Key Facts
- Duration
- 1807–1813 (6 years)
- Capital
- Kassel
- First constitution in Germany
- French-style written constitution, 1807
- Jewish emancipation
- First German laws granting Jews equal rights, 1808
- Ruler
- Jérôme Bonaparte (Napoleon's brother)
Imperial Zenith Metrics
Historical Trajectory
Phase I: Rise
The Kingdom of Westphalia was created by Napoleon in 1807 as a French client state carved from territories in present-day Germany. Napoleon installed his younger brother Jérôme Bonaparte as king. The kingdom was designed as a showcase for Napoleonic reforms, receiving a written constitution, centralized French-style administration, abolition of serfdom, equal civil rights for all citizens, and the right to trial by jury.
Phase II: Zenith
At its height, Westphalia served as a model for Napoleonic governance in German lands, enacting sweeping legal and social reforms. In 1808 it became the first German state to grant Jews full legal equality.
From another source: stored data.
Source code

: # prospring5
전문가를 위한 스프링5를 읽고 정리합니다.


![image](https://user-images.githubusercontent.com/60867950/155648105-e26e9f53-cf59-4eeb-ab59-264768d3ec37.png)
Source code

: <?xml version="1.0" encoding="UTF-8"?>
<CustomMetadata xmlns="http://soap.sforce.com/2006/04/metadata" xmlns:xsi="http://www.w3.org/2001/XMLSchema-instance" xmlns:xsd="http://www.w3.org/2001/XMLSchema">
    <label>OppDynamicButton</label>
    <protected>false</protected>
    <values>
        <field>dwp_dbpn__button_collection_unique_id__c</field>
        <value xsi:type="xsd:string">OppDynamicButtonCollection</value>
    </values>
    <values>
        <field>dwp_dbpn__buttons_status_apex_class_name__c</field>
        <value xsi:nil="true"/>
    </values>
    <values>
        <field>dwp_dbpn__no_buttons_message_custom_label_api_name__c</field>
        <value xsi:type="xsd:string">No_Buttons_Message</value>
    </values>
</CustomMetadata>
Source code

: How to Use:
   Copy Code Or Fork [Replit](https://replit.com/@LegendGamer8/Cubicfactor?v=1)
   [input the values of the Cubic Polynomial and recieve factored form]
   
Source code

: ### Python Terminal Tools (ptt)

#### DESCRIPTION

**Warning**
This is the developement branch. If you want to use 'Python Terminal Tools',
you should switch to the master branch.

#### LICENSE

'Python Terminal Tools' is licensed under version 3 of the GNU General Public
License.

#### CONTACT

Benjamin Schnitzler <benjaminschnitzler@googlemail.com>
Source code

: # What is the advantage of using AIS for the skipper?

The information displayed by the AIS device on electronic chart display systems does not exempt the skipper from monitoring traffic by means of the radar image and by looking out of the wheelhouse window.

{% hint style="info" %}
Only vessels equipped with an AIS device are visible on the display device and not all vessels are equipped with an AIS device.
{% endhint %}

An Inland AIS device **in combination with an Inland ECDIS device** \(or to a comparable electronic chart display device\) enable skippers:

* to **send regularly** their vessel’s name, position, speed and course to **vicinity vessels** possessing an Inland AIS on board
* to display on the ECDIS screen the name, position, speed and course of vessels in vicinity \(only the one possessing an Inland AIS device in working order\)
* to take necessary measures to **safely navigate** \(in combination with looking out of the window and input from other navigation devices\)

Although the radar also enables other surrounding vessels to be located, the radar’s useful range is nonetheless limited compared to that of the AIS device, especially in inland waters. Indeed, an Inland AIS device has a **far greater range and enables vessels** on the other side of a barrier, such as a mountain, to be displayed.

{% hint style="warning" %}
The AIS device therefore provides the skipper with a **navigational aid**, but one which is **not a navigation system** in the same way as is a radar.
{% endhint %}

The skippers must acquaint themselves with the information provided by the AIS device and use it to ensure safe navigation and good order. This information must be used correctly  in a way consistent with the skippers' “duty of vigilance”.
The constitution and administrative structure replaced feudal institutions with modern centralized government, making Westphalia an influential example that shaped reform debates across the broader German-speaking world.
Phase III: Decline
Heavy French tax demands and military conscription drained the kingdom's finances, leaving it bankrupt by 1812. The catastrophic losses suffered in Napoleon's Russian campaign decimated Westphalian forces. As Allied armies advanced in 1813, the kingdom collapsed and was overrun. Most of its territories were absorbed into Prussia by 1815, though many of the civil and legal reforms introduced during its existence were retained.